What you return must be every line below that includes the word "more".

########################################

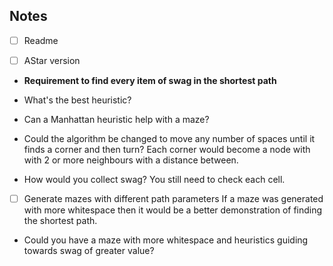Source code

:## Notes

- [ ] Readme

- [ ] AStar version
- **Requirement to find every item of swag in the shortest path**
- What's the best heuristic?
- Can a Manhattan heuristic help with a maze?

- Could the algorithm be changed to move any number of spaces until it finds a
corner and then turn? Each corner would become a node with with 2 or more
neighbours with a distance between. 
- How would you collect swag? You still need to check each cell.

- [ ] Generate mazes with different path parameters
If a maze was generated with more whitespace then it would be a better
demonstration of finding the shortest path.

- Could you have a maze with more whitespace and heuristics guiding towards swag
of greater value?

########################################

Answer box
corner and then turn? Each corner would become a node with with 2 or more
If a maze was generated with more whitespace then it would be a better
- Could you have a maze with more whitespace and heuristics guiding towards swag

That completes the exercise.